La deuxième épreuve de sa vie, si l'on omet le fait que chaque jour est une épreuve, intervient alors qu'il a 11 ans. L'Océan Pacifique est à quelques dizaines de mètres de la maison des Timani. Et comme souvent, Sione et Sitaleki vont sortir se baigner dans ces belles eaux turquoises, si caractéristiques de ces îles du Pacifique, laissant croire à un décor paradisiaque. Mais l'envers du décor règne dans les profondeurs de ces eaux envoûtantes avec des requins qui n'hésitent pas à mettre en marche leur instinct de chasseur. "Je me souviens d’une journée pluvieuse. Nous étions partis avec mon frère vers le large, comme d’habitude. Tout d’un coup, j’ai ressenti une énorme douleur dans la jambe. Je n’ai rien vu, rien compris" se remémore Timani avant de poursuivre, "après la première morsure, je n’avais qu’une idée en tête : nager le plus vite possible jusqu’à la plage". Mais le requin est revenu une deuxième fois à la charge, prenant Timani au niveau de l'estomac. Celui-ci va tout de même s'en sortir.

"Je n’avais plus de force, nous étions dans un bain de sang", des mots à peine croyables venant d'un homme qui aura finalement survécu, secouru par son grand frère Sione. "Je saignais beaucoup et j’ai dû être conduit à l’hôpital le plus proche où les médecins m’ont recousu la jambe, suturé mon estomac, une partie de mon ventre en interne et ont refermé mes plaies. J’aurais probablement dû rester quelque temps mais il n’y avait pas de chambre disponible". Des cicatrices, physiques et émotionnelles qui resteront à jamais chez Sitaleki Timani. Le sport, et le rugby, vont mettre du baume à ses blessures profondes.
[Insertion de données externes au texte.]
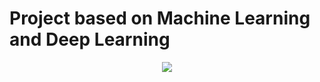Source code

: # Project based on Machine Learning and Deep Learning

<p align="center">
  <img src="[https://i0.wp.com/linkedinheaders.com/wp-content/uploads/2018/02/journal-keyboard-header.jpg?fit=1584%2C396&ssl=1](https://ik.imagekit.io/upgrad1/marketing-platform-assets/sprites%2Fimages/ui_ux__1682073837970.png?tr=w-400,q-70)" />
</p>

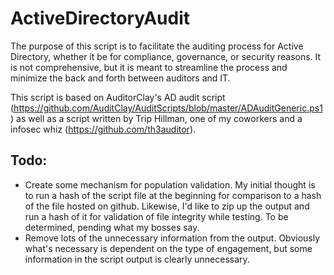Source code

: # ActiveDirectoryAudit
The purpose of this script is to facilitate the auditing process for Active Directory, whether it be for compliance, governance, or security reasons. It is not comprehensive, but it is meant to streamline the process and minimize the back and forth between auditors and IT.

This script is based on AuditorClay's AD audit script (https://github.com/AuditClay/AuditScripts/blob/master/ADAuditGeneric.ps1) as well as a script written by Trip Hillman, one of my coworkers and a infosec whiz (https://github.com/th3auditor).

## Todo:
- Create some mechanism for population validation. My initial thought is to run a hash of the script file at the beginning for comparison to a hash of the file hosted on github. Likewise, I'd like to zip up the output and run a hash of it for validation of file integrity while testing. To be determined, pending what my bosses say.
- Remove lots of the unnecessary information from the output. Obviously what's necessary is dependent on the type of engagement, but some information in the script output is clearly unnecessary.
L'Australie et la France, comme terres d'accueil

Il est connu que le sport est vecteur d'intégration et d'épanouissement pour ces jeunes en difficulté, autant sociale que financière. Heureusement pour eux, les frères Timani vont trouver une magnifique issue de secours notamment grâce au rugby. Notamment car c'est dans le foot que va se lancer Sitaleki. Dans son village, le sport de prédilection était celui du ballon rond. "À 15 ans, j’ai rejoint une équipe de foot en Australie. J’y ai passé 2 années avant de revenir au lycée des Tonga et de découvrir le rugby". La suite est belle pour Timani qui quelques mois plus tard, va signer chez les jeunes de la Western Force.
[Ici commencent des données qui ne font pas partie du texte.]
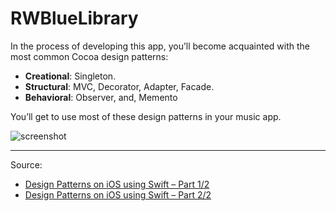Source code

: # RWBlueLibrary

In the process of developing this app, you’ll become acquainted with the most common Cocoa design patterns:

- **Creational**: Singleton.
- **Structural**: MVC, Decorator, Adapter, Facade.
- **Behavioral**: Observer, and, Memento

You’ll get to use most of these design patterns in your music app. 

![screenshot](https://koenig-media.raywenderlich.com/uploads/2017/07/FinalApp-281x500.png)

---

Source:

- [Design Patterns on iOS using Swift – Part 1/2](https://www.raywenderlich.com/160651/design-patterns-ios-using-swift-part-12)
- [Design Patterns on iOS using Swift – Part 2/2](https://www.raywenderlich.com/160653/design-patterns-ios-using-swift-part-22)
Sitaleki Timani et son petit frère, Lopeti qui joue aujourd'hui à La Rochelle
Sitaleki Timani et son petit frère, Lopeti qui joue aujourd'hui à La Rochelle

Et quelle ne fut pas sa surprise lorsqu'il appris son salaire de jeune joueur : "Wouhaaa ! On peut gagner cet argent seulement en faisant un sport que l’on aime ! J’étais jeune, mais avec l’argent que l’on me promettait, je pouvais manger autant que je voulais au Tonga, m’acheter ce dont j’avais besoin et penser à ma famille en étant sûr que personne n’ait faim" se dit-il. Finalement, la fratrie Timani aura bien réussi dont les trois garçons, tout les trois rugbymen en France. Sitaleki, lui, aura d'abord fait un passage par l'Australie car après la Western Force, il aura connu des expériences chez les Brumbies ou encore chez les Waratahs. C'est ensuite en 2013 que Timani va faire son arrivé en France avec une expérience de trois saisons à Montpellier et depuis 2015, une riche expérience au sein de l'ASM où il partage le poste avec des joueurs comme Paul Jedrasiak ou encore Sébastien Vahaamahina.
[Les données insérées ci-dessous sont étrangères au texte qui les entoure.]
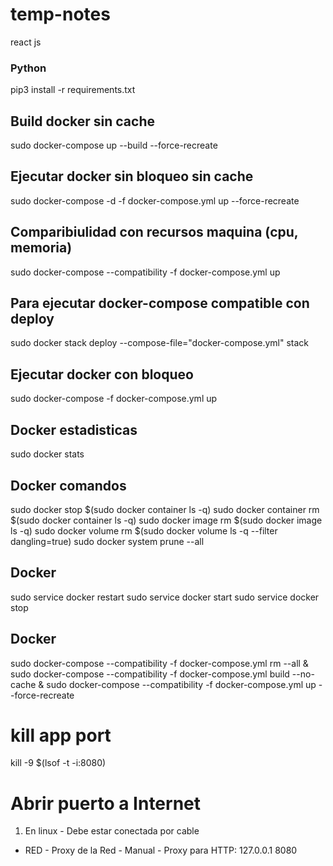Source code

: # temp-notes
react js
### Python
pip3 install -r requirements.txt
## Build docker sin cache
sudo docker-compose up --build --force-recreate
## Ejecutar docker sin bloqueo sin cache
sudo docker-compose -d -f docker-compose.yml up --force-recreate
## Comparibiulidad con recursos maquina (cpu, memoria)
sudo docker-compose --compatibility -f docker-compose.yml up
## Para ejecutar docker-compose compatible con deploy
sudo docker stack deploy --compose-file="docker-compose.yml" stack
## Ejecutar docker con bloqueo
sudo docker-compose -f docker-compose.yml up
## Docker estadisticas
sudo docker stats
## Docker comandos
sudo docker stop $(sudo docker container ls -q)
sudo docker container rm $(sudo docker container ls -q)
sudo docker image rm $(sudo docker image ls -q)
sudo docker volume rm $(sudo docker volume ls -q --filter dangling=true)
sudo docker system prune --all
## Docker
sudo service docker restart
sudo service docker start
sudo service docker stop
## Docker 
sudo docker-compose --compatibility -f docker-compose.yml rm --all & sudo docker-compose --compatibility -f docker-compose.yml build --no-cache & sudo docker-compose --compatibility -f docker-compose.yml up --force-recreate
# kill app port
kill -9 $(lsof -t -i:8080)
# Abrir puerto a Internet
1. En linux - Debe estar conectada por cable
- RED - Proxy de la Red - Manual - Proxy para HTTP: 127.0.0.1 8080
Aujourd'hui, Timani garde un souvenir impérissable de son enfance semée d'embûche mais qui se sera transformée en leçon de vie : "Quand on est passé par les années que j’ai vécues, il n’est pas très difficile de se convaincre de faire les efforts nécessaires et tout donner sur le terrain afin de jouer le plus longtemps possible. Le rugby a changé ma vie de la meilleure des manières". Titulaire face à la Section Paloise, Timani aura à coeur de représenter sa famille une fois de plus.